Nov 15, 2012 by | 11 Comments

How can the risks and uncertainty of climate change be better communicated? This question – regularly posed, but seldom answered – was the central issue addressed at a workshop held at the Reuters Institute for the Study of Journalism at Oxford University, on 15th November.

Chaired and convened by James Painter, the author of ‘Poles Apart’ (a report that analysed the prevalence of sceptical climate voices in the media), the opening address was given by David Spiegelhalter, a specialist on risk perceptions based at Cambridge University. Spiegelhalter argued that inaccurate reporting of risk in the media was primarily caused by the poor press releases issued by journals and university press offices – although speaking later in the day, Emily Shuckburgh (also from Cambridge University, and one of the authors of recent report ‘Climate Science & the Media’) suggested that the language scientists use in newspaper quotes is often misleading.

Based on her recent investigation into public views on climate change, Shuckburgh reported that phrases like ‘loading the dice’ (often recommended as a communicative tool to describe the way that climate change influences the chance of extreme weather events) actually led people to infer that climate scientists were ‘loading the dice’ in terms of the underlying science, attempting to unduly influence the outcome of their research.

Nick Pidgeon – Professor of Environmental Psychology at Cardiff University – pointed out that no recommendations for improving the communication of climate change will ever amount to much if it is not properly funded.
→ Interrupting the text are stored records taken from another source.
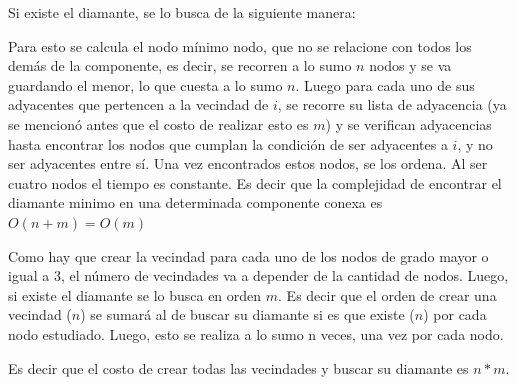 \documentclass[a4paper,11pt] {article}
\begin{document}
Si existe el diamante, se lo busca de la siguiente manera:

Para esto se calcula el nodo mínimo nodo, que no se relacione con todos los demás de la componente, es decir, se recorren a lo sumo $n$ nodos y se va guardando el menor, lo que cuesta a lo sumo $n$.
Luego para cada uno de sus adyacentes que pertencen a la vecindad de $i$, se recorre su lista de adyacencia (ya se mencionó antes que el costo de realizar esto es $m$) y se verifican adyacencias hasta encontrar los nodos que cumplan la condición de ser adyacentes a $i$, y no ser adyacentes entre sí.
Una vez encontrados estos nodos, se los ordena. Al ser cuatro nodos el tiempo es constante. 
Es decir que la complejidad de encontrar el diamante minimo en una determinada componente conexa es $O(n + m) = O(m)$

Como hay que crear la vecindad para cada uno de los nodos de grado mayor o igual a 3, el número de vecindades va a depender de la cantidad de nodos. Luego, si existe el diamante se lo busca en orden $m$.
Es decir que el orden de crear una vecindad ($n$) se sumará al de buscar su diamante si es que existe ($n$) por cada nodo estudiado. Luego, esto se realiza a lo sumo n veces, una vez por cada nodo.

Es decir que el costo de crear todas las vecindades y buscar su diamante es $n * m$.
\end{document}
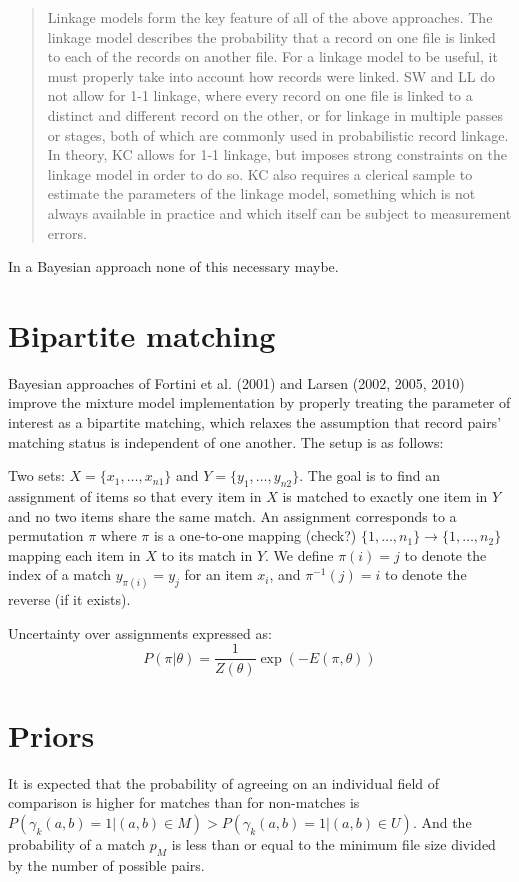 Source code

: \documentclass[11pt,reqno]{amsart}
\begin{document}
\begin{quote}
Linkage models form the key feature of all of the above approaches. The linkage model
describes the probability that a record on one file is linked to each of the records on another
file. For a linkage model to be useful, it must properly take into account how records were
linked. SW and LL do not allow for 1-1 linkage, where every record on one file is linked to
a distinct and different record on the other, or for linkage in multiple passes or stages,
both of which are commonly used in probabilistic record linkage. In theory, KC allows
for 1-1 linkage, but imposes strong constraints on the linkage model in order to do so.
KC also requires a clerical sample to estimate the parameters of the linkage model,
something which is not always available in practice and which itself can be subject to
measurement errors.
\end{quote}

In a Bayesian approach none of this necessary maybe. 



\section{Bipartite matching}
Bayesian approaches of Fortini et al. (2001) and Larsen (2002, 2005, 2010) improve the mixture model implementation by properly treating the parameter of interest as a bipartite matching, which relaxes the assumption that record pairs' matching status is independent of one another.  The setup is as follows:

Two sets: $X = \{x_1, \dots, x_{n1}\}$ and $Y = \{y_1, \dots, y_{n2}\}$. The goal is to find an assignment of items so that every item in $X$ is matched to exactly one item in $Y$ and no two items share the same match.  An assignment corresponds to a permutation $\pi$ where $\pi$ is a one-to-one mapping (check?) $\{1, \dots, n_1\} \to \{1, \dots, n_2\}$ mapping each item in $X$ to its match in $Y$.  We define $\pi(i) = j$ to denote the index of a match $y_{\pi(i)} = y_j$ for an item $x_i$, and $\pi^{-1}(j) = i$ to denote the reverse (if it exists). 

Uncertainty over assignments expressed as:
\[ P(\pi | \theta)  = \frac{1}{Z(\theta)} \exp(-E(\pi,\theta))\]


\section{Priors} 
It is expected that the probability of agreeing on an individual field of comparison is higher for matches than for non-matches is $P(\gamma_k(a,b) = 1 | (a,b) \in M) > P (\gamma_k(a, b) = 1 | (a,b) \in U) $.  And the probability of a match $p_M$ is less than or equal to the minimum file size divided by the number of possible pairs.  
\end{document}
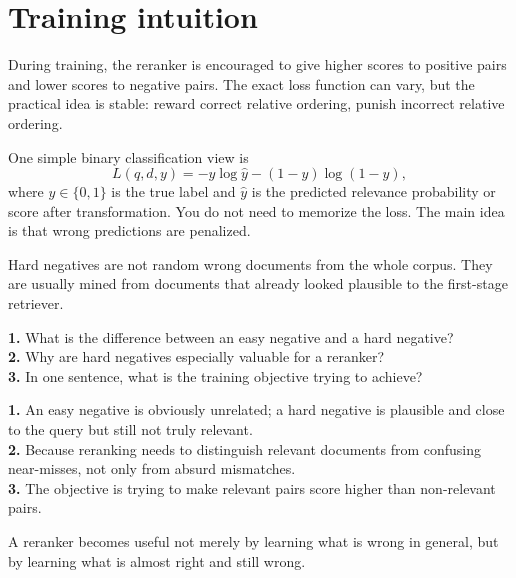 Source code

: \documentclass[11pt,oneside]{report}
\begin{document}
\section*{Training intuition}
During training, the reranker is encouraged to give higher scores to positive pairs and lower scores to negative pairs. The exact loss function can vary, but the practical idea is stable: reward correct relative ordering, punish incorrect relative ordering.

\begin{formulabox}
One simple binary classification view is
\[
L(q,d,y)=-y\log \hat{y}-(1-y)\log(1-\hat{y}),
\]
where $y\in\{0,1\}$ is the true label and $\hat{y}$ is the predicted relevance probability or score after transformation. You do not need to memorize the loss. The main idea is that wrong predictions are penalized.
\end{formulabox}

\begin{warningbox}
Hard negatives are not random wrong documents from the whole corpus. They are usually mined from documents that already looked plausible to the first-stage retriever.
\end{warningbox}

\begin{selfcheckbox}
\textbf{1.} What is the difference between an easy negative and a hard negative?\\
\textbf{2.} Why are hard negatives especially valuable for a reranker?\\
\textbf{3.} In one sentence, what is the training objective trying to achieve?
\end{selfcheckbox}

\begin{answerbox}
\textbf{1.} An easy negative is obviously unrelated; a hard negative is plausible and close to the query but still not truly relevant.\\
\textbf{2.} Because reranking needs to distinguish relevant documents from confusing near-misses, not only from absurd mismatches.\\
\textbf{3.} The objective is trying to make relevant pairs score higher than non-relevant pairs.
\end{answerbox}

\begin{rememberbox}
A reranker becomes useful not merely by learning what is wrong in general, but by learning what is almost right and still wrong.
\end{rememberbox}
\end{document}
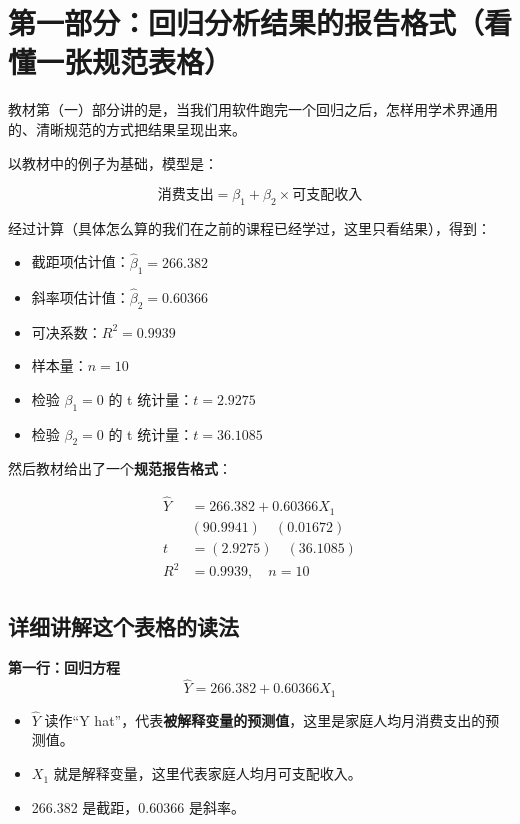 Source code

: \documentclass[12pt,a4paper]{article}
\begin{document}
\section*{第一部分：回归分析结果的报告格式（看懂一张规范表格）}

教材第（一）部分讲的是，当我们用软件跑完一个回归之后，怎样用学术界通用的、清晰规范的方式把结果呈现出来。

以教材中的例子为基础，模型是：

\[
\text{消费支出} = \beta_1 + \beta_2 \times \text{可支配收入}
\]

经过计算（具体怎么算的我们在之前的课程已经学过，这里只看结果），得到：

\begin{itemize}
\item 截距项估计值：\(\hat{\beta}_1 = 266.382\)
\item 斜率项估计值：\(\hat{\beta}_2 = 0.60366\)
\item 可决系数：\(R^2 = 0.9939\)
\item 样本量：\(n = 10\)
\item 检验 \(\beta_1=0\) 的 t 统计量：\(t = 2.9275\)
\item 检验 \(\beta_2=0\) 的 t 统计量：\(t = 36.1085\)
\end{itemize}

然后教材给出了一个\textbf{规范报告格式}：

\[
\begin{aligned}
\hat{Y} &= 266.382 + 0.60366 X_1 \\
&(90.9941) \quad (0.01672) \\
t &= (2.9275) \quad (36.1085) \\
R^2 &= 0.9939, \quad n = 10
\end{aligned}
\]

\subsection*{详细讲解这个表格的读法}

\textbf{第一行：回归方程}
\[
\hat{Y} = 266.382 + 0.60366 X_1
\]
\begin{itemize}
\item \(\hat{Y}\) 读作“Y hat”，代表\textbf{被解释变量的预测值}，这里是家庭人均月消费支出的预测值。
\item \(X_1\) 就是解释变量，这里代表家庭人均月可支配收入。
\item 266.382 是截距，0.60366 是斜率。
\end{itemize}
\end{document}
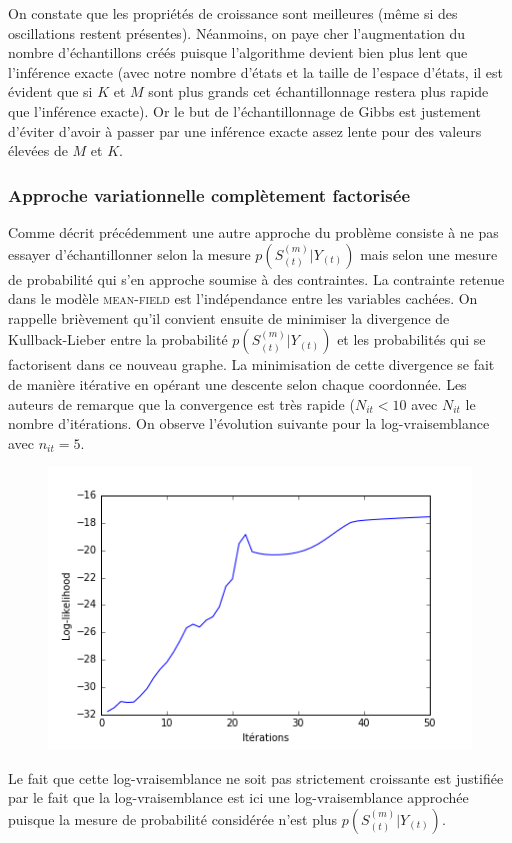 \documentclass[10pt,a4paper]{article}
\newcommand{\meanfield}{\textsc{mean-field}}
\begin{document}
On constate que les propriétés de croissance sont meilleures (même si des 
oscillations restent présentes). Néanmoins, on paye cher l'augmentation du 
nombre d'échantillons créés puisque l'algorithme devient bien plus lent que 
l'inférence exacte (avec notre nombre d'états et la taille de l'espace d'états, 
il est évident que si $K$ et $M$ sont plus grands cet échantillonnage restera 
plus rapide que l'inférence exacte). Or le but de l'échantillonnage de Gibbs 
est justement d'éviter d'avoir à passer par une inférence exacte assez lente 
pour des valeurs élevées de $M$ et $K$.
\subsubsection{Approche variationnelle complètement factorisée}
Comme décrit précédemment une autre approche du problème consiste à ne pas 
essayer d'échantillonner selon la mesure $p(S_{(t)}^{(m)} \vert Y_{(t)})$ mais 
selon une mesure de probabilité qui s'en approche soumise à des contraintes. La 
contrainte retenue dans le modèle \meanfield{} est l'indépendance entre les 
variables cachées. On rappelle brièvement qu'il convient ensuite de minimiser 
la divergence de Kullback-Lieber entre la probabilité $p(S_{(t)}^{(m)} \vert 
Y_{(t)})$ et les probabilités qui se factorisent dans ce nouveau graphe. La 
minimisation de cette divergence se fait de manière itérative en opérant une 
descente selon chaque coordonnée. Les auteurs de \cite{ghahramani1997factorial} 
remarque que la convergence est très rapide ($N_{it}< 10$ avec $N_{it}$ le 
nombre d'itérations. On observe l'évolution suivante pour la log-vraisemblance 
avec $n_{it} = 5$.

\begin{figure}[H]
\centering
\includegraphics[scale=0.5]{../resources/pictures/M3_K2_meanfield.png}
\end{figure}

Le fait que cette log-vraisemblance ne soit pas strictement croissante est 
justifiée par le fait que la log-vraisemblance est ici une log-vraisemblance 
approchée puisque la mesure de probabilité considérée n'est plus 
$p(S_{(t)}^{(m)} \vert Y_{(t)})$.

\label{results}
  
  
\end{document}
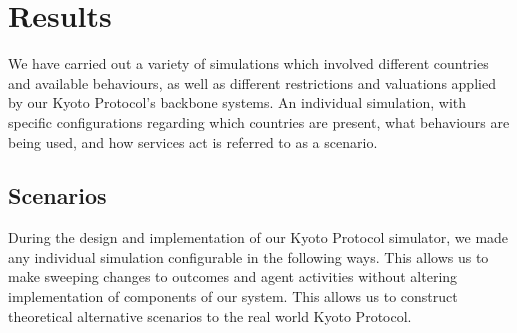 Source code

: \section{Results}

We have carried out a variety of simulations which involved different countries and available behaviours, as well as different restrictions and valuations applied by our Kyoto Protocol's backbone systems. An individual simulation, with specific configurations regarding which countries are present, what behaviours are being used, and how services act is referred to as a scenario.

\subsection{Scenarios}

During the design and implementation of our Kyoto Protocol simulator, we made any individual simulation configurable in the following ways. This allows us to make sweeping changes to outcomes and agent activities without altering implementation of components of our system. This allows us to construct theoretical alternative scenarios to the real world Kyoto Protocol.

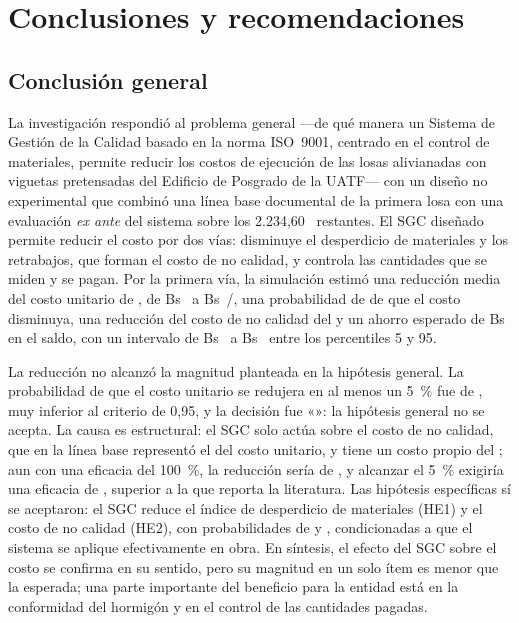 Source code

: \chapter*{Conclusiones y recomendaciones}
\setcounter{section}{0}
\renewcommand{\thesection}{\arabic{section}}

\section{Conclusión general}

La investigación respondió al problema general ---de qué manera un Sistema de Gestión de la Calidad basado en la norma ISO~9001, centrado en el control de materiales, permite reducir los costos de ejecución de las losas alivianadas con viguetas pretensadas del Edificio de Posgrado de la UATF--- con un diseño no experimental que combinó una línea base documental de la primera losa con una evaluación \emph{ex ante} del sistema sobre los 2.234,60~\mdos{} restantes. El SGC diseñado permite reducir el costo por dos vías: disminuye el desperdicio de materiales y los retrabajos, que forman el costo de no calidad, y controla las cantidades que se miden y se pagan. Por la primera vía, la simulación estimó una reducción media del costo unitario de \rMedia{}, de Bs~\CUsinMedia{} a Bs~\CUconMedia/\mdos{}, una probabilidad de \PRpos{} de que el costo disminuya, una reducción del costo de no calidad del \CNCreduccionPct{} y un ahorro esperado de Bs~\AhorroMedia{} en el saldo, con un intervalo de Bs~\AhorroPcinco{} a Bs~\AhorroPnoventaycinco{} entre los percentiles 5 y 95.

La reducción no alcanzó la magnitud planteada en la hipótesis general. La probabilidad de que el costo unitario se redujera en al menos un 5~\% fue de \PHG{}, muy inferior al criterio de 0,95, y la decisión fue «\DecHG»: la hipótesis general no se acepta. La causa es estructural: el SGC solo actúa sobre el costo de no calidad, que en la línea base representó el \CNCsinDetPct{} del costo unitario, y tiene un costo propio del \CCconDetPct{}; aun con una eficacia del 100~\%, la reducción sería de \rMaxTeorico{}, y alcanzar el 5~\% exigiría una eficacia de \KequilibrioUmbral{}, superior a la que reporta la literatura. Las hipótesis específicas sí se aceptaron: el SGC reduce el índice de desperdicio de materiales (HE1) y el costo de no calidad (HE2), con probabilidades de \PHEuno{} y \PHEdos{}, condicionadas a que el sistema se aplique efectivamente en obra. En síntesis, el efecto del SGC sobre el costo se confirma en su sentido, pero su magnitud en un solo ítem es menor que la esperada; una parte importante del beneficio para la entidad está en la conformidad del hormigón y en el control de las cantidades pagadas.

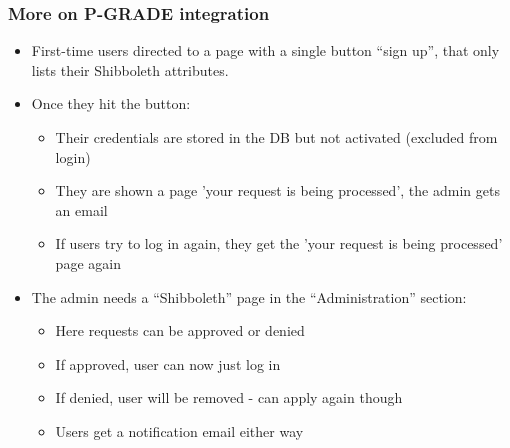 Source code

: \documentclass{beamer}
\newcommand{\+}{\vspace{1em}}
\begin{document}
\begin{frame}[label=more-pgrade]
  \frametitle{More on P-GRADE integration}

  \begin{itemize}\item First-time users directed to a page with
    a single button ``sign up'', that only lists their Shibboleth attributes.
  \item Once they hit the button: 
    \begin{itemize}
    \item Their credentials are stored in the DB
      but not activated (excluded from login)
    \item They are shown a page 'your request is being processed', the
      admin gets an email
    \item If users try to log in again, they get the 'your request is
      being processed' page again
    \end{itemize}
  \item The admin needs a ``Shibboleth'' page in the ``Administration''
    section:
    \begin{itemize}
    \item Here requests can be approved or denied
    \item If approved, user can now just log in
    \item If denied, user will be removed - can apply again though
    \item Users get a notification email either way
    \end{itemize}
  \end{itemize}

  \hyperlink{pgrade}{}
\end{frame}
\end{document}
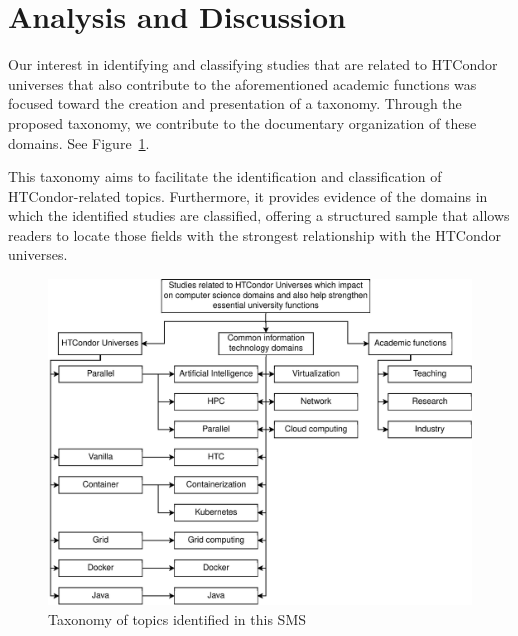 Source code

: \section{Analysis and Discussion}\label{sec:analisis-discusion}

Our interest in identifying and classifying studies that are related to HTCondor universes that also contribute to the aforementioned academic functions was focused toward the creation and presentation of a taxonomy. Through the proposed taxonomy, we contribute to the documentary organization of these domains. See Figure~\ref{fig:taxonomia}.

This taxonomy aims to facilitate the identification and classification of HTCondor-related topics. Furthermore, it provides evidence of the domains in which the identified studies are classified, offering a structured sample that allows readers to locate those fields with the strongest relationship with the HTCondor universes.

\begin{figure}
	\centering
	\includegraphics[scale=0.6]{resources/figures/sms-taxonomia.eps}
	\caption{Taxonomy of topics identified in this SMS}
	\label{fig:taxonomia}
\end{figure}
Pidgeon argued that there is an urgent need for a communications infrastructure to be built into the funding of climate research, such that dissemination and public engagement is considered the norm.

Echoing Pidgeon’s comments, Chris Rapley (ex Director of the Science Museum) proposed that climate scientists need to have the confidence to take more active roles in debates about climate change, raising the intriguing possibility that models of science communication – currently construed – are simply not fit for purpose.

In a sentiment that seemed to be widely shared by the climate scientists present, Myles Allen argued that the forthcoming 5th Assessment Report should be the IPCC’s last. Allen’s view was that a monolithic statement of climate science knowledge every five years was no longer the most helpful way to communicate climate change. Instead, smaller, more focused reports aimed at specific target audiences would make not only a more useful statement of current knowledge, but a less vulnerable target for climate sceptic attacks. One mistake in the entire document can currently provide a reason for some to doubt the veracity of the whole cannon of climate knowledge. If it were not designed to be one, single, definitive statement, this situation could be avoided.

Speaking from the audience, the IPCC’s communications director, Jonathan Lynn, defended the structure of the organisation, and argued against more participative forms of engagement like blogging. The mood of the room, however, suggested this attitude was out of step with the way that most people viewed the future of climate change communication.

Completing the day, a panel of journalists chaired by Tom Sheldon from the Science Media Centre put their perspective on communicating risk and uncertainty across. Fiona Harvey, the Guardian’s well-regarded Environment correspondent, was unambiguous about where she thought most biases and inaccuracies in science reporting came from: the lobby reporters at the House of Commons, fed political ‘leaks’ and ‘spin’ from Ministers and their Special Advisors. Although the source of most science ‘news’ is not politicians, it seems a little bit of ‘In the thick of it’ spirit is reserved for science communication.

11 Comments + Add Comment

  • Sounds like a wide ranging and comprehensive discussion – encompassing all shades of opinion on the climate science debate.

    Did you just forget to mention the names of the sceptical attendees – or was it really just another “anyone who disagrees with us is a swivel eyed loony” circle -jerk?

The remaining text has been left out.